目尻には、もう知られてしまうくらいの涙は溜まっていた。間宮くんはそれを見逃してくれた。分かっているんだろう。指摘しまえば、きっと流れてしまうことを。
「じいさまのせいで辛い目に遭っているとき、何も出来なくて申し訳なかった」
「そんなことっ」
「本当は、百瀬の場所が自分だったらと願ってたよ。……願う、だけだったけれど」
「ごっ……本当に、ごめんなさい」
そうして、指摘しない代わりに、間宮くんはポケットから綺麗にアイロン掛けされたハンカチを出して、
「っ、わたし自分でするか……」
「いいから。怪我人はゆっくりしてるといい。首は、悪化していないか?」
「うっ、うん」
わたしの目を閉じさせ、涙を拭いてくれた。
「そういう無防備で疑わなくて、すぐ信用していまうところも大好きだったよ」
けど、無防備だというわたしの涙を、間宮くんは優しく拭いてくれただけだった。
生徒会室の扉を開け、わたしは一人で廊下に出た。すぐそばにある階段を降りようと角を曲がる。
「――、百瀬?」
階段の踊り場で、百瀬がわたしを見上げていた。
「僕は間宮を信用していないからね。……でもみーちゃんに怒られるのは嫌だから、会話は聞けない位置で何かあったら突入可能な場所がここ」
「……もう。バカ百瀬」
小走りで掛け降りると、百瀬はわたしの少し赤くなった目に気づいた。
「――、こうすると気持ちいいだろ?」
間宮くんと話すことは伝えていたけど、何時何処でなんて行き当たりばったりだったから百瀬も知らない。……どれだけ、待っていてくれたんだろう。わたしの瞼に充ててくれた百瀬の手は、とても冷たかった。
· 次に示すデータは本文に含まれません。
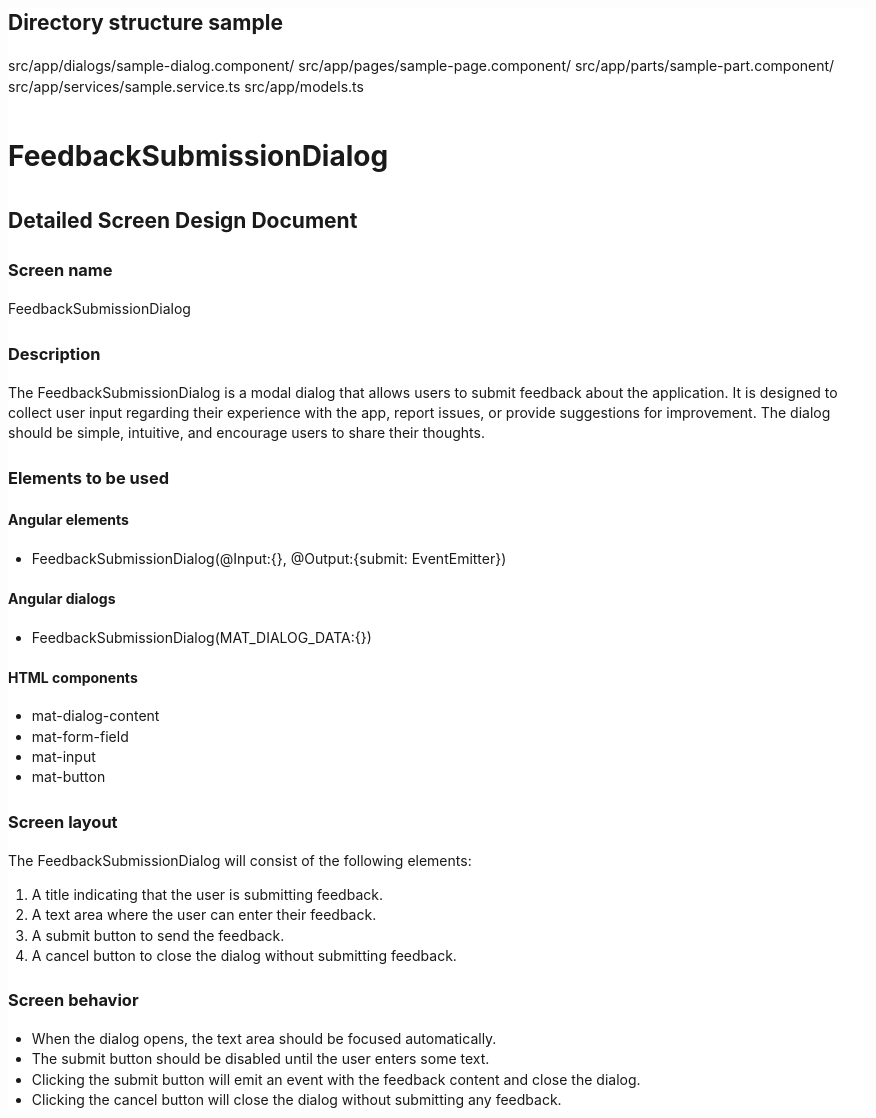 
## Directory structure sample

src/app/dialogs/sample-dialog.component/
src/app/pages/sample-page.component/
src/app/parts/sample-part.component/
src/app/services/sample.service.ts
src/app/models.ts



# FeedbackSubmissionDialog

## Detailed Screen Design Document

### Screen name
FeedbackSubmissionDialog

### Description
The FeedbackSubmissionDialog is a modal dialog that allows users to submit feedback about the application. It is designed to collect user input regarding their experience with the app, report issues, or provide suggestions for improvement. The dialog should be simple, intuitive, and encourage users to share their thoughts.

### Elements to be used

#### Angular elements
- FeedbackSubmissionDialog(@Input:{}, @Output:{submit: EventEmitter<any>})

#### Angular dialogs
- FeedbackSubmissionDialog(MAT_DIALOG_DATA:{})

#### HTML components
- mat-dialog-content
- mat-form-field
- mat-input
- mat-button

### Screen layout
The FeedbackSubmissionDialog will consist of the following elements:
1. A title indicating that the user is submitting feedback.
2. A text area where the user can enter their feedback.
3. A submit button to send the feedback.
4. A cancel button to close the dialog without submitting feedback.

### Screen behavior
- When the dialog opens, the text area should be focused automatically.
- The submit button should be disabled until the user enters some text.
- Clicking the submit button will emit an event with the feedback content and close the dialog.
- Clicking the cancel button will close the dialog without submitting any feedback.
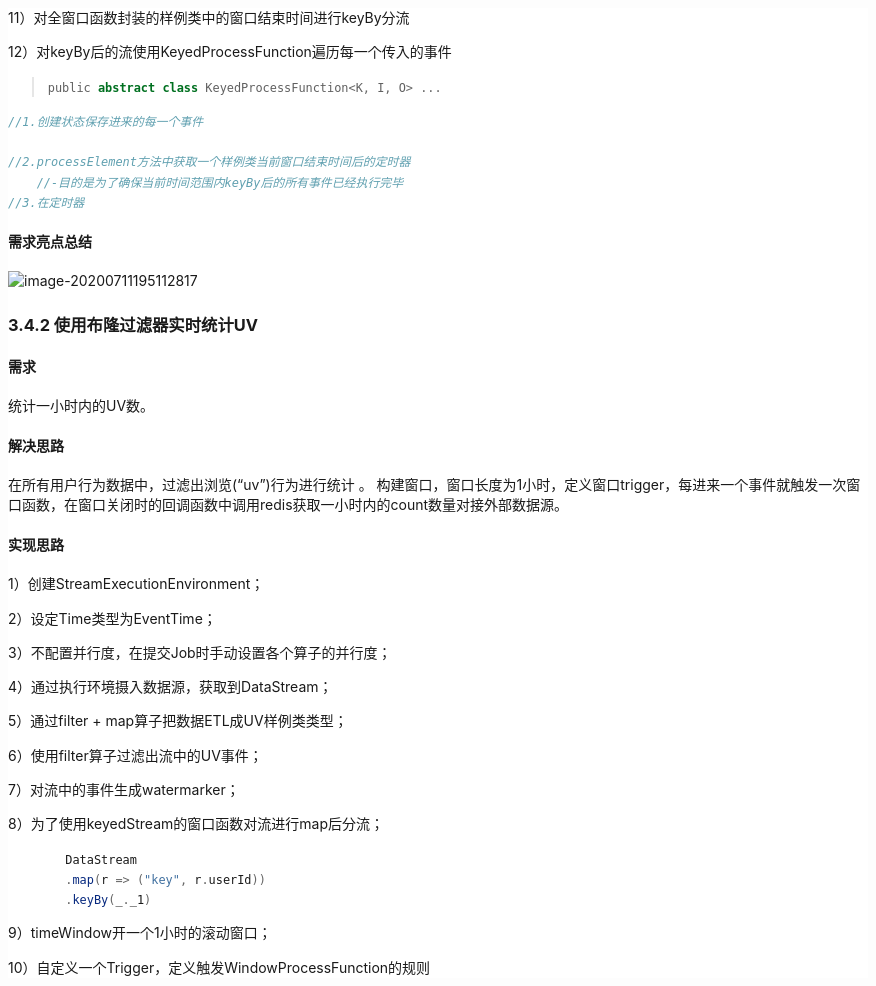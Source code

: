 11）对全窗口函数封装的样例类中的窗口结束时间进行keyBy分流

12）对keyBy后的流使用KeyedProcessFunction遍历每一个传入的事件

> ```scala
> public abstract class KeyedProcessFunction<K, I, O> ...
> ```

```scala
//1.创建状态保存进来的每一个事件

//2.processElement方法中获取一个样例类当前窗口结束时间后的定时器
	//-目的是为了确保当前时间范围内keyBy后的所有事件已经执行完毕
//3.在定时器
```

#### 需求亮点总结

![image-20200711195112817](D:\ProgramFiles\Typora\图片备份\image-20200711195112817.png)

### 3.4.2 使用布隆过滤器实时统计UV

#### 需求

统计一小时内的UV数。

#### 解决思路

在所有用户行为数据中，过滤出浏览(“uv”)行为进行统计 。 构建窗口，窗口长度为1小时，定义窗口trigger，每进来一个事件就触发一次窗口函数，在窗口关闭时的回调函数中调用redis获取一小时内的count数量对接外部数据源。

#### 实现思路

1）创建StreamExecutionEnvironment；

2）设定Time类型为EventTime；

3）不配置并行度，在提交Job时手动设置各个算子的并行度；

4）通过执行环境摄入数据源，获取到DataStream；

5）通过filter + map算子把数据ETL成UV样例类类型；

6）使用filter算子过滤出流中的UV事件；

7）对流中的事件生成watermarker；

8）为了使用keyedStream的窗口函数对流进行map后分流；

```scala
      	DataStream
		.map(r => ("key", r.userId))
      	.keyBy(_._1)
```



9）timeWindow开一个1小时的滚动窗口；

10）自定义一个Trigger，定义触发WindowProcessFunction的规则
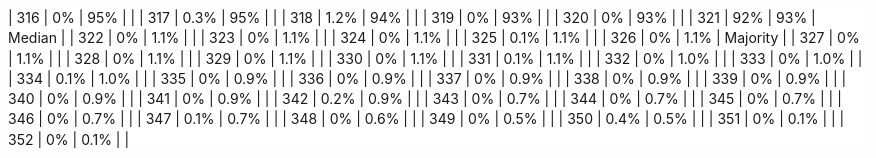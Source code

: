 | 316 | 0% | 95% |  |
| 317 | 0.3% | 95% |  |
| 318 | 1.2% | 94% |  |
| 319 | 0% | 93% |  |
| 320 | 0% | 93% |  |
| 321 | 92% | 93% | Median |
| 322 | 0% | 1.1% |  |
| 323 | 0% | 1.1% |  |
| 324 | 0% | 1.1% |  |
| 325 | 0.1% | 1.1% |  |
| 326 | 0% | 1.1% | Majority |
| 327 | 0% | 1.1% |  |
| 328 | 0% | 1.1% |  |
| 329 | 0% | 1.1% |  |
| 330 | 0% | 1.1% |  |
| 331 | 0.1% | 1.1% |  |
| 332 | 0% | 1.0% |  |
| 333 | 0% | 1.0% |  |
| 334 | 0.1% | 1.0% |  |
| 335 | 0% | 0.9% |  |
| 336 | 0% | 0.9% |  |
| 337 | 0% | 0.9% |  |
| 338 | 0% | 0.9% |  |
| 339 | 0% | 0.9% |  |
| 340 | 0% | 0.9% |  |
| 341 | 0% | 0.9% |  |
| 342 | 0.2% | 0.9% |  |
| 343 | 0% | 0.7% |  |
| 344 | 0% | 0.7% |  |
| 345 | 0% | 0.7% |  |
| 346 | 0% | 0.7% |  |
| 347 | 0.1% | 0.7% |  |
| 348 | 0% | 0.6% |  |
| 349 | 0% | 0.5% |  |
| 350 | 0.4% | 0.5% |  |
| 351 | 0% | 0.1% |  |
| 352 | 0% | 0.1% |  |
「ひんやりしすぎてて気持ちいい。ごめんね。ありがとう。」
「間宮を、殴ってこなくていい?」
「うん。そんなんじゃないから。それに、邪魔だって追い出されたから、百瀬が今行ったら逆にコテンパンかも」
もうボクは泣いてしまいそうだから――おどけるみたいに、間宮くんはわたしをそう急かして生徒会から追い出した。その心の底を、やっぱりわたしは見ることはできなかった。